═════ Supplied material ═════
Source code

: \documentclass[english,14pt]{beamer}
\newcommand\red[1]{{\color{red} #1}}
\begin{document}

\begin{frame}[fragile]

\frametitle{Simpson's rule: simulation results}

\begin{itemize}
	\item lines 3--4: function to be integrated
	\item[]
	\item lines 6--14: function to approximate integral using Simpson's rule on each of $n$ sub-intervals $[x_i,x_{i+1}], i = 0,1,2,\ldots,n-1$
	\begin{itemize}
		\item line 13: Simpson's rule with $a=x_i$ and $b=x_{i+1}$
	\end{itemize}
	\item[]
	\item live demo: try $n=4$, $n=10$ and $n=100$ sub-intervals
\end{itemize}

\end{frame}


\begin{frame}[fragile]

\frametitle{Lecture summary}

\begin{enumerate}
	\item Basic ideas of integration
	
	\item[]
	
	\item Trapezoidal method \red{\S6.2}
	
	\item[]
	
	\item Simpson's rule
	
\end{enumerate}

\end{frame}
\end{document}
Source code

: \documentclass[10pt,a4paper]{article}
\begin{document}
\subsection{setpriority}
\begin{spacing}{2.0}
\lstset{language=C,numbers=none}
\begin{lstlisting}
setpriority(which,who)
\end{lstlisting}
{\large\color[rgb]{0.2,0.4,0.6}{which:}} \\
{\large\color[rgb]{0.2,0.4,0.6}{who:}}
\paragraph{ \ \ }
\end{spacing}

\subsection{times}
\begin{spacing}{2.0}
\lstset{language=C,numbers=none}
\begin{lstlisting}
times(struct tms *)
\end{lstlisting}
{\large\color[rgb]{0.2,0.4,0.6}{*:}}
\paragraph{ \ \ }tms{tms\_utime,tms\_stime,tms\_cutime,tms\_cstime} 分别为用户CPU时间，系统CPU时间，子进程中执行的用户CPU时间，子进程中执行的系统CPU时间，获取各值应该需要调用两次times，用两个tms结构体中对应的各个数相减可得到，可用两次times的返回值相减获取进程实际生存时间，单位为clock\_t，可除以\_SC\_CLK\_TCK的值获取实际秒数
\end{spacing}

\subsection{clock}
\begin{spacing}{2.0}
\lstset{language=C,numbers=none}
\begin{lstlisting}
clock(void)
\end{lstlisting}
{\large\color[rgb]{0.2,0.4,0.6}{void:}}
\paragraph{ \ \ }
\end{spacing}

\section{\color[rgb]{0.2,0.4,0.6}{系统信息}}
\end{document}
═════
**Exercise aim**.
Every line above that includes the string "void" should be counted, and the answer should be that number only.

**Result**.
2